Well, I’m a big fan of making lists, so maybe presenting my background a la list form, is the easiest way to divulge the elements that I could bring to the table. Here goes:
1. This is my coffee mug. Hmmm… is there any character assessment that can be done with this?
2. My Dad beat up Bruce Lee. True story, although in truth, my Dad was 10 at the time, and Bruce apparently was 8. I sometimes use this anecdote as an example of spin, and to exemplify that the manner of how the information is presented is an important consideration in itself. Spin seems to factor prominently in the things we call “Global Issues”
3. I know a thing or two about molecular genetics More specifically, I’m a Faculty member of the Michael Smith Laboratories, who is mandated to focus on science education and science communication. There’s actually a lot going on here (which I can save for later), but some of the details can be found here.
5. I dabble in web dynamics. The internet is pretty fascinating to me, and I’ve been lucky enough to indulge in it in a variety of ways. Mostly of note are some of the silly experiments I’ve gotten to help create via the Science Creative Quarterly (a web publication I run), and The World’s Fair, a blog I keep with STS Professor and McSweeney’s editor, Ben Cohen.
6. I write a little (sort of). Mostly stuff which I refer to as literary science humour. i.e. funny stuff with a scientific twist, and hopefully a few things to learn on the way. This type of writing was actually one of the reasons why the Science Creative Quarterly was set up (there’s lots of great science humour there), which by the way has a readership of 8000 to 10000 per day, and is especially keen to get UBC submissions.

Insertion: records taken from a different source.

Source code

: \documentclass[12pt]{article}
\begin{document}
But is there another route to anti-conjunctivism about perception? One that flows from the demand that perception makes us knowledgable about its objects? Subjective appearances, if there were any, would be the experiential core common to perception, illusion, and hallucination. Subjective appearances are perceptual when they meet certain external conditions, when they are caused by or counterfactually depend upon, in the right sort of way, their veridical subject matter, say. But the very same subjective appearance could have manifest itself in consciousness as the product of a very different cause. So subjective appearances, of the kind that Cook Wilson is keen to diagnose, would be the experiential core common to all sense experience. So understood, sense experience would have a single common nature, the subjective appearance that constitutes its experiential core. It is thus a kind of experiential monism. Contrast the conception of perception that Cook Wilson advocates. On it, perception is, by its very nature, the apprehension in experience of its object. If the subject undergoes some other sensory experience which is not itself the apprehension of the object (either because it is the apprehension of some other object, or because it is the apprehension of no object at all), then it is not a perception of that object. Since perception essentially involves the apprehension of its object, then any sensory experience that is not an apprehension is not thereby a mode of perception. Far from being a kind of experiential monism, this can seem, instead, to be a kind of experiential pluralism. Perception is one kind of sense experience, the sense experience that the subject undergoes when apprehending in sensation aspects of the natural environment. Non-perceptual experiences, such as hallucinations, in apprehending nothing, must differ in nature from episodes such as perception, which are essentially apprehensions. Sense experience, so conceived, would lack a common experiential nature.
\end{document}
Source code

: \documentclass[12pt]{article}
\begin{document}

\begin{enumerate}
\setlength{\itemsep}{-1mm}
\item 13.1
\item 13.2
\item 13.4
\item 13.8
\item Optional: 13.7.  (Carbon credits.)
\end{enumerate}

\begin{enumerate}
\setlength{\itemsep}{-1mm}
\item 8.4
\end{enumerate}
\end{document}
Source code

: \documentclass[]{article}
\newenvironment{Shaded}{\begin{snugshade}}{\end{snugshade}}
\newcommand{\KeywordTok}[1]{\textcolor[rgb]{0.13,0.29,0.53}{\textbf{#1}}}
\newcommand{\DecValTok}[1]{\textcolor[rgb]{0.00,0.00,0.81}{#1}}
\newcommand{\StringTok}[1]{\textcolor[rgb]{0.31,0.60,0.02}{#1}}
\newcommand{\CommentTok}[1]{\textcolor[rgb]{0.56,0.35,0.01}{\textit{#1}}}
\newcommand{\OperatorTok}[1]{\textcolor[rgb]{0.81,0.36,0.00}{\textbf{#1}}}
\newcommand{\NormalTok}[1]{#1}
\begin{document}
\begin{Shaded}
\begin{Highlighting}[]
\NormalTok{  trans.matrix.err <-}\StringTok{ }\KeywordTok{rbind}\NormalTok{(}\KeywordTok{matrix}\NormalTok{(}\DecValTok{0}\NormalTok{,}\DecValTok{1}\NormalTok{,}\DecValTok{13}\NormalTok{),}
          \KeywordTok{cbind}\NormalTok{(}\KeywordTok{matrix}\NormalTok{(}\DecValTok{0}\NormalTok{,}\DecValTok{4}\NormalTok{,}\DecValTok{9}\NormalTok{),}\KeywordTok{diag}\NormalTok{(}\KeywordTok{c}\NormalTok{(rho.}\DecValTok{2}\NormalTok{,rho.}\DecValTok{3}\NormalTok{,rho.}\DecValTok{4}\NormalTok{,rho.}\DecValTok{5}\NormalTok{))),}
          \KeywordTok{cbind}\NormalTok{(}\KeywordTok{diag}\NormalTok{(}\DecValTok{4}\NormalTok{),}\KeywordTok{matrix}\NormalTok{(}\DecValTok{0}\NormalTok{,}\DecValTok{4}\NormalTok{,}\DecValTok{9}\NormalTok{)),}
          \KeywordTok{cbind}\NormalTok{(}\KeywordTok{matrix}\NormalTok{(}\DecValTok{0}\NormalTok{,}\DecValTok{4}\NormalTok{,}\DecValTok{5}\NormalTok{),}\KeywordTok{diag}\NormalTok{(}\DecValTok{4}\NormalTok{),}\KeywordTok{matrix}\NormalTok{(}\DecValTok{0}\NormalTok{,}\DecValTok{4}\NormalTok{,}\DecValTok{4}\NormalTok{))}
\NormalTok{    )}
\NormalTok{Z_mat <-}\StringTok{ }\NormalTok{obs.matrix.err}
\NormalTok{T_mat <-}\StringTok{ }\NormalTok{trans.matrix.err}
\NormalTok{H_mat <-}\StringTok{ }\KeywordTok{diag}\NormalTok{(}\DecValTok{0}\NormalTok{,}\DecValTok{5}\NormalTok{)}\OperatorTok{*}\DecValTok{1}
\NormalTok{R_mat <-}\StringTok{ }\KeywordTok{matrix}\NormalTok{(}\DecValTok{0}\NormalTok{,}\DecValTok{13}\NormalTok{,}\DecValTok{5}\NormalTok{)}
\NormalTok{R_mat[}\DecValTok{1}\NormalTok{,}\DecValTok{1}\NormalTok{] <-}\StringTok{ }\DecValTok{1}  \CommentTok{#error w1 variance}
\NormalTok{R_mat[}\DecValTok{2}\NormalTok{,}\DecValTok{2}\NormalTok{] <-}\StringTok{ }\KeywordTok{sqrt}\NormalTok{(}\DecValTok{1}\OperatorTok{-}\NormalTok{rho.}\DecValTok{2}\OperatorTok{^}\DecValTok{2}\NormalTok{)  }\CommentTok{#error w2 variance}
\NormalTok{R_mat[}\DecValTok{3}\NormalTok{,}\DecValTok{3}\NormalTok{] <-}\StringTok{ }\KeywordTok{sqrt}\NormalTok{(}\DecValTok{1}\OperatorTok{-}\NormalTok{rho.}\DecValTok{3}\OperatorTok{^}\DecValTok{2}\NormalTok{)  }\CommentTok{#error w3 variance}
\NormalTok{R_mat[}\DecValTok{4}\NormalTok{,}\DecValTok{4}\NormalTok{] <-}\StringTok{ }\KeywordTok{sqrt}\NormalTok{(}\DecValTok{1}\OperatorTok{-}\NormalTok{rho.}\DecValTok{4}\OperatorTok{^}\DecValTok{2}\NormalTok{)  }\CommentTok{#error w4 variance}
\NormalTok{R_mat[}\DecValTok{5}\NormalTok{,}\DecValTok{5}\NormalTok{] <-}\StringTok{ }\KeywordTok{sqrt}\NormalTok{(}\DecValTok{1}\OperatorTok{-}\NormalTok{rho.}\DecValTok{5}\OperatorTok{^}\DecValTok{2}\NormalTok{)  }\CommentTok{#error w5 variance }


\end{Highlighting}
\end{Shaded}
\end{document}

Anyway, maybe my best example of this type of writing can be found here. Other writing related things of interest? Recently, I had something published where I was depicted in comic book form. And, my first foray into general audience book publishing happens to be a book which actually has a unicorn on the front cover.
7. I’m significantly involved in the UBC Terry Project. Which is great, because it relates to the that whole ARTS vs SCIENCE two cultures thing. Specifically, I am the token science dude. But seriously, this project is nothing short of wonderful, and hopefully you’ll all get to play along – whether it’s by going to an event, taking the course, or just making this website a frequent stop. The two biggest perks for me so far: (1) the opportunities to work with folks from the type of academic backgrounds that we, geneticists, don’t normally have a chance to work with; and (2) because I live in Richmond, I’m usually the person who picks up our keynote speakers and drive them to campus or to their hotel (oh my, the stories my ’97 Honda Civic could tell).
8. My wife and kids are all exemplary. Although also the reason why I’ve seen High School Musical 2, like, 4 times already. Do University students watch that stuff?